We’ll need to consider several objectives: Highly visible (to avoid collisions), ability to stay upright when blown/knocked over, and would not deteriorate being in the water for long periods of time. Not to mention, asking a 7 year old to take a yard stick to it to see how it withstands a simulated boat hit. We’ll also need something water-tight; but, to allow us to run a few antennas outside as well as sensors and sensor wires in and out of the device.

Step 5. Launch!

As with each step above, there are number of objectives needed for this step as well. What location would best measure the direction of water? Will it be in the way of boat and Coast Guard traffic? Contact the Coast Guard and ask for permission. Etc.

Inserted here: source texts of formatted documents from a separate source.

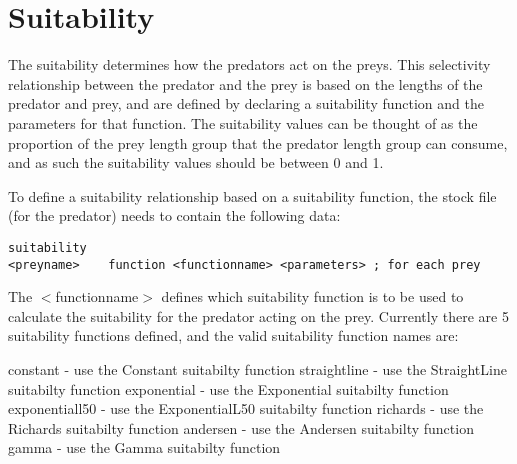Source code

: \documentclass[10pt,twoside]{book}
\begin{document}
\section{Suitability}\label{sec:suitability}
The suitability determines how the predators act on the preys.  This selectivity relationship between the predator and the prey is based on the lengths of the predator and prey, and are defined  by declaring a suitability function and the parameters for that function.  The suitability values can be thought of as the proportion of the prey length group that the predator length group can consume, and as such the suitability values should be between 0 and 1.




\bigskip
To define a suitability relationship based on a suitability function, the stock file (for the predator) needs to contain the following data:

{\small\begin{verbatim}
suitability
<preyname>    function <functionname> <parameters> ; for each prey
\end{verbatim}}

The $<$functionname$>$ defines which suitability function is to be used to calculate the suitability for the predator acting on the prey.  Currently there are 5 suitability functions defined, and the valid suitability function names are:

\bigskip
constant - use the Constant suitabilty function\newline
straightline - use the StraightLine suitabilty function\newline
exponential - use the Exponential suitabilty function\newline
exponentiall50 - use the ExponentialL50 suitabilty function\newline
richards - use the Richards suitabilty function\newline
andersen - use the Andersen suitabilty function\newline
gamma - use the Gamma suitabilty function
\end{document}
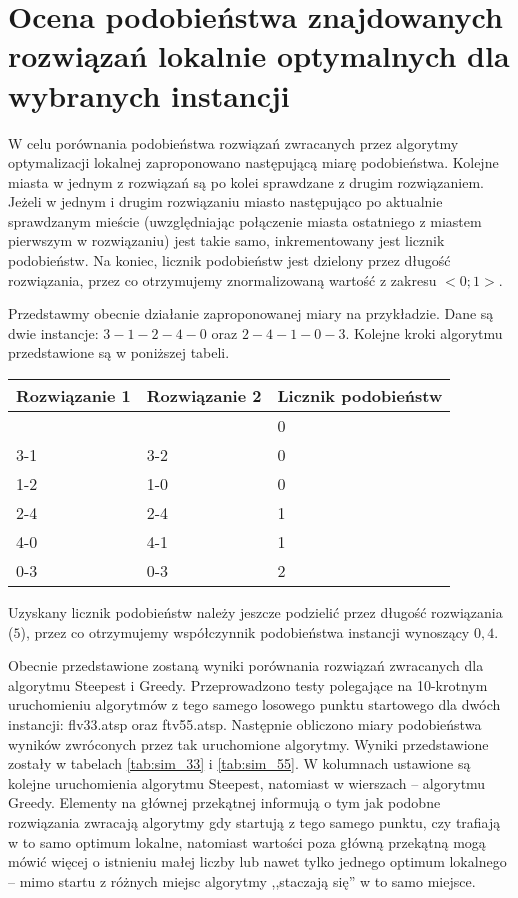 \section{Ocena podobieństwa znajdowanych rozwiązań lokalnie optymalnych dla wybranych instancji}
W celu porównania podobieństwa rozwiązań zwracanych przez algorytmy optymalizacji lokalnej zaproponowano następującą miarę podobieństwa. Kolejne miasta w jednym z rozwiązań są po kolei sprawdzane z drugim rozwiązaniem. Jeżeli w jednym i drugim rozwiązaniu miasto następująco po aktualnie sprawdzanym mieście (uwzględniając połączenie miasta ostatniego z miastem pierwszym w rozwiązaniu) jest takie samo, inkrementowany jest licznik podobieństw. Na koniec, licznik podobieństw jest dzielony przez długość rozwiązania, przez co otrzymujemy znormalizowaną wartość z zakresu $<0;1>$.

Przedstawmy obecnie działanie zaproponowanej miary na przykładzie. Dane są dwie instancje: $3-1-2-4-0$ oraz $2-4-1-0-3$. Kolejne kroki algorytmu przedstawione są w poniższej tabeli.

\begin{tabular}{|l|l|l|}
		\hline
		Rozwiązanie 1 & Rozwiązanie 2 & Licznik podobieństw\\
		\hline
		& & 0 \\
		3-1 & 3-2 & 0 \\
		1-2 & 1-0 & 0 \\
		2-4 & 2-4 & 1 \\
		4-0 & 4-1 & 1 \\
		0-3 & 0-3 & 2\\
		\hline
\end{tabular}

\noindent Uzyskany licznik podobieństw należy jeszcze podzielić przez długość rozwiązania ($5$), przez co otrzymujemy współczynnik podobieństwa instancji wynoszący $0,4$.

Obecnie przedstawione zostaną wyniki porównania rozwiązań zwracanych dla algorytmu Steepest i Greedy. Przeprowadzono testy polegające na 10-krotnym uruchomieniu algorytmów z tego samego losowego punktu startowego dla dwóch instancji: flv33.atsp oraz ftv55.atsp. Następnie obliczono miary podobieństwa wyników zwróconych przez tak uruchomione algorytmy. Wyniki przedstawione zostały w tabelach \ref{tab:sim_33} i \ref{tab:sim_55}. W kolumnach ustawione są kolejne uruchomienia algorytmu Steepest, natomiast w wierszach -- algorytmu Greedy. Elementy na głównej przekątnej informują o tym jak podobne rozwiązania zwracają algorytmy gdy startują z tego samego punktu, czy trafiają w to samo optimum lokalne, natomiast wartości poza główną przekątną mogą mówić więcej o istnieniu małej liczby lub nawet tylko jednego optimum lokalnego -- mimo startu z różnych miejsc algorytmy ,,staczają się'' w to samo miejsce.

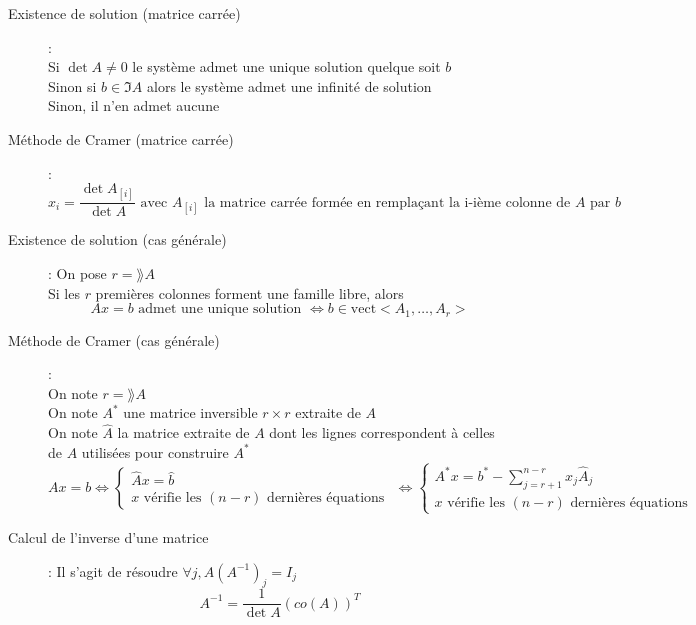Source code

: \begin{description}
\item[Existence de solution (matrice carrée)] : \\
    Si $\det A\ne 0$ le système admet une unique solution quelque soit $b$\\
    Sinon si $b\in \Im A$ alors le système admet une infinité de solution\\
    Sinon, il n'en admet aucune
\item[Méthode de Cramer (matrice carrée)] : 
    \[
        x_i=\dfrac{\det A_{[i]}}{\det A} \textrm{ avec } A_{[i]}
        \textrm{ la matrice carrée formée en remplaçant la i-ième colonne de } A
        \textrm{ par } b
    \]
\item[Existence de solution (cas générale)] : On pose $r=\rang A$\\
Si les $r$ premières colonnes forment une famille libre, alors
    \[
        Ax=b\textrm{ admet une unique solution }\Leftrightarrow
        b\in\textrm{vect}<A_1,\dots,A_r>
    \]
\item[Méthode de Cramer (cas générale)] : \\
    On note $r=\rang A$\\
    On note $A^*$ une matrice inversible $r\times r$ extraite de $A$\\
    On note $\hat A$ la matrice extraite de $A$ dont les lignes correspondent à celles de $A$ utilisées pour construire $A^*$
    \[
        Ax=b\Leftrightarrow
        \begin{cases}
            \hat Ax=\hat b\\
            x\textrm{ vérifie les } (n-r) \textrm{ dernières équations }
        \end{cases}
        \Leftrightarrow
        \begin{cases}
            A^*x=b^*-\sum_{j=r+1}^{n-r}x_j\hat A_j\\
            x\textrm{ vérifie les } (n-r) \textrm{ dernières équations }
        \end{cases}
    \]
\item[Calcul de l'inverse d'une matrice] : Il s'agit de résoudre $\forall j, A(A^{-1})_j=I_j$
    \[ A^{-1}=\dfrac{1}{\det A}(co(A))^T \]
\end{description}
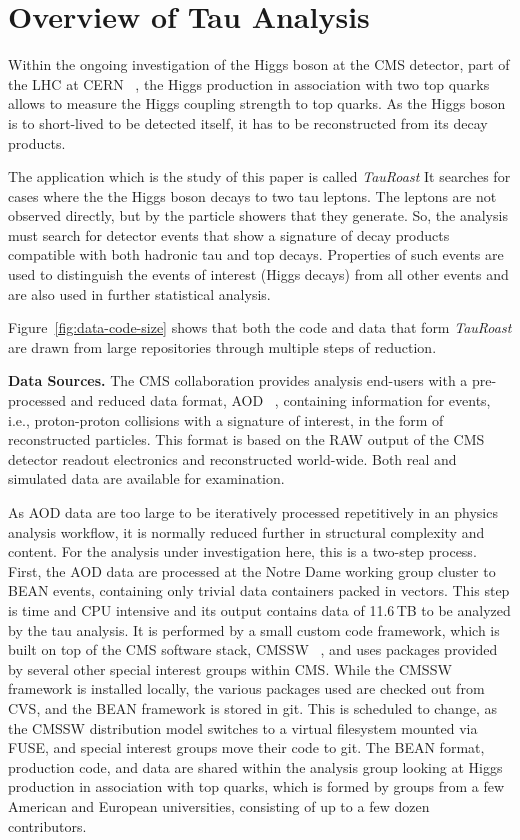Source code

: \documentclass{sig-alternate}
\begin{document}
\section{Overview of Tau Analysis}

Within the ongoing investigation of the Higgs boson at the CMS
detector, part of the LHC at CERN ~\cite{collaboration2008cms}, the Higgs production in association
with two top quarks allows to measure the Higgs coupling strength to
top quarks.  As the Higgs boson is to short-lived to be detected
itself, it has to be reconstructed from its decay products.

The application which is the study of this paper is called \emph{TauRoast}
It searches for cases where the the Higgs boson decays to two tau leptons.
The leptons are not observed directly, but by the particle showers
that they generate.  So, the analysis must search for detector
events that show a signature of decay products compatible with both hadronic tau and top decays.  Properties of such events are used to distinguish
the events of interest (Higgs decays) from all other events and
are also used in further statistical analysis.

Figure~\ref{fig:data-code-size} shows that both the code and data
that form \emph{TauRoast} are drawn from large repositories through
multiple steps of reduction.

{\bf Data Sources.}
The CMS collaboration provides analysis end-users with a pre-processed
and reduced data format, AOD ~\cite{holtman2001cms}, containing information for events, i.e.,
proton-proton collisions with a signature of interest, in the form of
reconstructed particles.  This format is based on the RAW output of
the CMS detector readout electronics and reconstructed world-wide.
Both real and simulated data are available for examination.

As AOD data are too large to be iteratively processed repetitively in
an physics analysis workflow, it is normally reduced further in
structural complexity and content.  For the analysis under
investigation here, this is a two-step process.  First, the AOD data
are processed at the Notre Dame working group cluster to BEAN events,
containing only trivial data containers packed in vectors.  This step
is time and CPU intensive and its output contains data of 11.6$\,$TB to be
analyzed by the tau analysis.
It is performed by a small custom code framework,
which is built on top of the CMS software stack, CMSSW ~\cite{cms2006cmssw},
and uses packages provided by several other special interest groups within CMS.
While the CMSSW framework is installed locally,
the various packages used are checked out from CVS,
and the BEAN framework is stored in git.
This is scheduled to change,
as the CMSSW distribution model switches to a virtual filesystem mounted via FUSE,
and special interest groups move their code to git.
The BEAN format, production code, and
data are shared within the analysis group looking at Higgs production
in association with top quarks, which is formed by groups from a few
American and European universities,
consisting of up to a few dozen contributors.
\end{document}
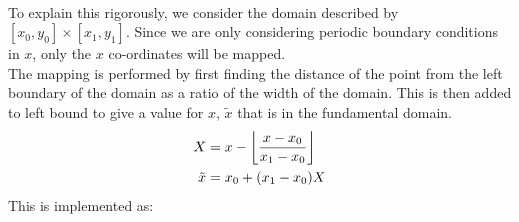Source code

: \\
To explain this rigorously, we consider the domain described by $[x_0,y_0] \times [x_1,y_1]$. Since we are only considering periodic boundary conditions in $x$, only the $x$ co-ordinates will be mapped. 
\\
The mapping is performed by first finding the distance of the point from the left boundary of the domain as a ratio of the width of the domain. This is then added to left bound to give a value for $x$, $\tilde{x}$ that is in the fundamental domain. 
\begin{equation*}
	\begin{aligned}
		X &= x - \floor*{\frac{x - x_0}{x_1 - x_0}}\\
		\tilde{x} &= x_0 + (x_1 - x_0)X
	\end{aligned}
\end{equation*}
This is implemented as:

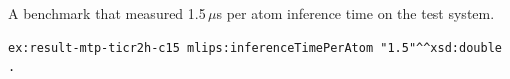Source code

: A benchmark that measured 1.5\,$\mu$s per atom inference time on the
test system.
\begin{lstlisting}[language=turtle]
ex:result-mtp-ticr2h-c15 mlips:inferenceTimePerAtom "1.5"^^xsd:double .
\end{lstlisting}
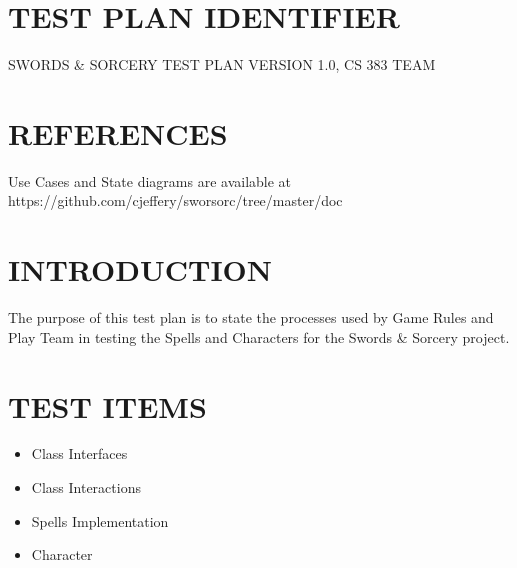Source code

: \bigskip
\setcounter{page}{1}\pagestyle{Convertiv}

\section[IDENTIFIER]{\bfseries\color{black}
TEST PLAN IDENTIFIER}

{\color{black}
SWORDS \& SORCERY TEST PLAN VERSION 1.0, CS 383 TEAM



\section[REFERENCES]{\bfseries\color{black}
REFERENCES}

{\color{black}
Use Cases and State diagrams are available at https://github.com/cjeffery/sworsorc/tree/master/doc }



\section[INTRODUCTION]{\bfseries\color{black} INTRODUCTION}

{\color{black}

The purpose of this test plan is to state the processes used by Game Rules and Play Team in testing the Spells and Characters for the Swords \& Sorcery project.

}

\section[TEST ITEMS]{\bfseries\color{black} TEST ITEMS}


{\color{black}
\begin{itemize}
\item Class Interfaces
\item Class Interactions
\item Spells Implementation
\item Character 
\end{itemize}
}

}
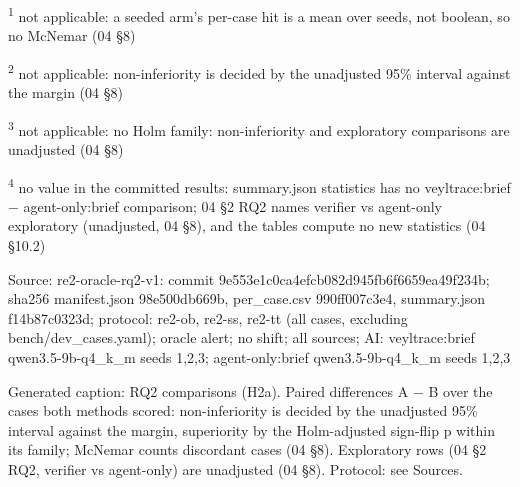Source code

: \par\raggedright\noindent
\textsuperscript{1} not applicable: a seeded arm's per-case hit is a mean over seeds, not boolean, so no McNemar (04 \S{}8)\par
\textsuperscript{2} not applicable: non-inferiority is decided by the unadjusted 95\% interval against the margin (04 \S{}8)\par
\textsuperscript{3} not applicable: no Holm family: non-inferiority and exploratory comparisons are unadjusted (04 \S{}8)\par
\textsuperscript{4} no value in the committed results: summary.json statistics has no veyltrace:brief $-$ agent-only:brief comparison; 04 \S{}2 RQ2 names verifier vs agent-only exploratory (unadjusted, 04 \S{}8), and the tables compute no new statistics (04 \S{}10.2)\par
\noindent Source: re2-oracle-rq2-v1: commit 9e553e1c0ca4efcb082d945fb6f6659ea49f234b; sha256 manifest.json 98e500db669b, per\_case.csv 990ff007c3e4, summary.json f14b87c0323d; protocol: re2-ob, re2-ss, re2-tt (all cases, excluding bench/\allowbreak{}dev\_cases.yaml); oracle alert; no shift; all sources; AI: veyltrace:brief qwen3.5-9b-q4\_k\_m seeds 1,2,3; agent-only:brief qwen3.5-9b-q4\_k\_m seeds 1,2,3\par
\noindent Generated caption: RQ2 comparisons (H2a). Paired differences A $-$ B over the cases both methods scored: non-inferiority is decided by the unadjusted 95\% interval against the margin, superiority by the Holm-adjusted sign-flip p within its family; McNemar counts discordant cases (04 \S{}8). Exploratory rows (04 \S{}2 RQ2, verifier vs agent-only) are unadjusted (04 \S{}8). Protocol: see Sources.\par
\endgroup
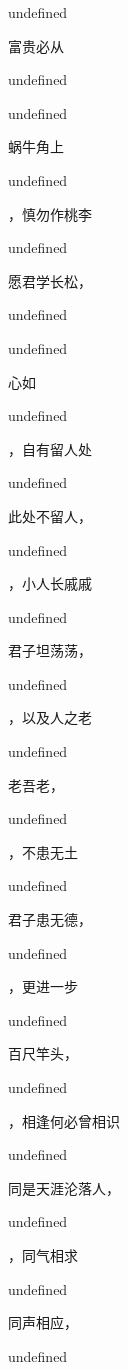 \documentclass[12pt, a4paper, addpoints]{exam}
\begin{document}
\begin{multicols}{2}
\begin{questions}
undefined

\question[2] 富贵必从\fillin

undefined

\question[2] 

undefined

\question[2] 蜗牛角上\fillin

undefined

\question[2] \fillin，慎勿作桃李

undefined

\question[2] 愿君学长松，\fillin

undefined

\question[2] 

undefined

\question[2] 心如\fillin

undefined

\question[2] \fillin，自有留人处

undefined

\question[2] 此处不留人，\fillin

undefined

\question[2] \fillin，小人长戚戚

undefined

\question[2] 君子坦荡荡，\fillin

undefined

\question[2] \fillin，以及人之老

undefined

\question[2] 老吾老，\fillin

undefined

\question[2] \fillin，不患无土

undefined

\question[2] 君子患无德，\fillin

undefined

\question[2] \fillin，更进一步

undefined

\question[2] 百尺竿头，\fillin

undefined

\question[2] \fillin，相逢何必曾相识

undefined

\question[2] 同是天涯沦落人，\fillin

undefined

\question[2] \fillin，同气相求

undefined

\question[2] 同声相应，\fillin

undefined


\end{questions}
\end{multicols}
\end{document}
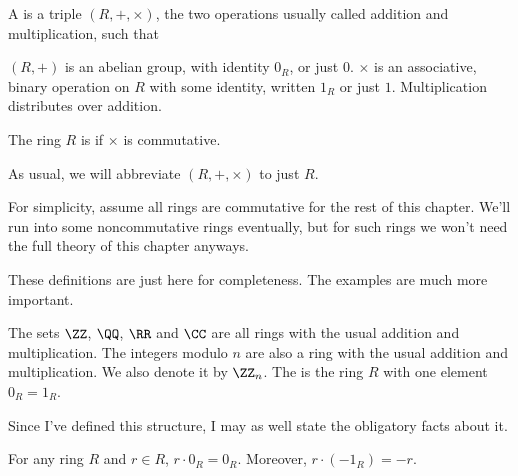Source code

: \begin{definition}
	A  is a triple $(R, +, \times)$,
	the two operations usually called addition and multiplication, such that
	\begin{enumerate}[(i)]
		\ii $(R,+)$ is an abelian group, with identity $0_R$, or just $0$.
		\ii $\times$ is an associative, binary operation on $R$ with some
		identity, written $1_R$ or just $1$.
		\ii Multiplication distributes over addition.
	\end{enumerate}
	The ring $R$ is  if $\times$ is commutative.
\end{definition}
\begin{abuse}
	As usual, we will abbreviate $(R, +, \times)$ to just $R$.
\end{abuse}
\begin{abuse}
	For simplicity, assume all rings are commutative
	for the rest of this chapter.
	We'll run into some noncommutative rings eventually,
	but for such rings we won't need the full theory of this chapter anyways.
\end{abuse}

These definitions are just here for completeness.
The examples are much more important.
\begin{example}
	\listhack
	\begin{enumerate}[(a)]
		\ii The sets $\ZZ$, $\QQ$, $\RR$ and $\CC$ are all rings
		with the usual addition and multiplication.
		\ii The integers modulo $n$ are also a ring
		with the usual addition and multiplication.
		We also denote it by $\Zc n$.
		\ii The  is the ring $R$ with one element $0_R = 1_R$.
	\end{enumerate}
\end{example}

Since I've defined this structure, I may as well state the obligatory facts about it.
\begin{fact}
	For any ring $R$ and $r \in R$, $r \cdot 0_R = 0_R$.
	Moreover, $r \cdot (-1_R) = -r$.
\end{fact}

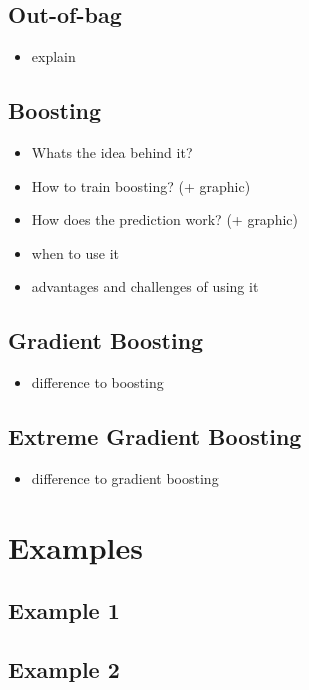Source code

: \subsection{Out-of-bag}
\begin{itemize}
    \item explain
\end{itemize}

\subsection{Boosting}
\begin{itemize}
    \item Whats the idea behind it?
    \item How to train boosting? (+ graphic)
    \item How does the prediction work? (+ graphic)
    \item when to use it
    \item advantages and challenges of using it
\end{itemize}

\subsection{Gradient Boosting}
\begin{itemize}
    \item difference to boosting
\end{itemize}

\subsection{Extreme Gradient Boosting}
\begin{itemize}
    \item difference to gradient boosting
\end{itemize}


\section{Examples}
\subsection{Example 1}
\subsection{Example 2}

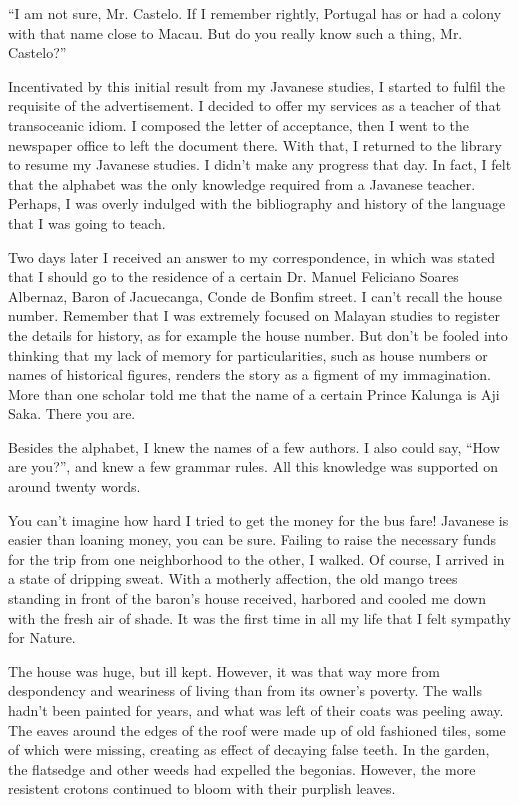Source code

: \documentclass[a4paper,12pt]{book}
\begin{document}
``I am not sure, Mr. Castelo. If I remember rightly,
Portugal has or had a colony with that name
close to Macau. But do you
really know such a thing, Mr. Castelo?''

Incentivated by this initial result from
my Javanese studies,
I started to fulfil the requisite of the advertisement.
I decided to offer my services as a teacher of
that transoceanic idiom. I composed the letter of
acceptance, then I went to the newspaper
office to left the document there.
With that, I returned
to the library to resume my Javanese studies.
I didn't make any progress that day. In fact, I
felt that the alphabet was the only knowledge
required from a Javanese teacher. Perhaps,
I was overly indulged with the
bibliography and history of the
language that I was going to teach.

Two days later I received an answer to my correspondence,
in which was stated
that I should go to the residence of
a certain Dr. Manuel Feliciano Soares Albernaz,
Baron of Jacuecanga,
Conde de Bonfim street.
I can't recall the house
number. Remember that  I was extremely focused
on Malayan studies to register the details
for history, as for example the house number.
But don't be fooled into thinking that
my lack of memory for particularities,
such as house numbers or names of historical
figures, renders the story as a figment
of my immagination. More than one scholar
told me that the  name of a certain
Prince Kalunga 
is Aji Saka. 
There you are.

Besides the alphabet, I knew the names
of a few authors. I also could say, ``How are
you?'', and knew a few grammar rules.
All this knowledge was supported
on around twenty words.

You can't imagine how hard I tried
to get the money for the bus fare! Javanese
is easier than loaning money,
you can be sure. Failing to raise
the necessary funds for the trip from
one neighborhood to the other, I walked.
Of course, I arrived in a state of dripping sweat.
With a motherly
affection, the old
mango trees standing in front
of the baron's house received, harbored
and cooled me down with the fresh air of shade.
It was the first time in all my life
that I felt sympathy for Nature.

The house was huge, but ill kept.
However, it was that way more from
despondency and weariness of living
than from its owner's poverty.
The walls hadn't been
painted for years, and what was left
of their coats was peeling away.
The eaves around the edges of the
roof were made up of old fashioned tiles,
some of which were missing, creating
as effect of decaying false teeth.
In the garden, the
flatsedge and other weeds had expelled the 
begonias. However, the more resistent crotons
continued to bloom with their purplish leaves.
\end{document}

Once we have the answers and permission completed, we’ll finally need – a boat! Since we do not own one, we’ll need to find a way to launch it at the predetermined position; and, to retrieve it.

A word about Solar Power…

This would solve our power issues in the long run. However, we currently do not have much experience with, nor have a collection of solar devices for things like this. It would be great to add it to the bucket list; however, we are short on time on this project and felt it was out of scope.

So, we’ll plan on sticking as many batteries as possible together to make it last as long as possible. Because in the end, we only need to measure a few cycles of the tides, which is every 6-8 hours. So possibly a 24-48 hour cycle is all we need before the batteries die.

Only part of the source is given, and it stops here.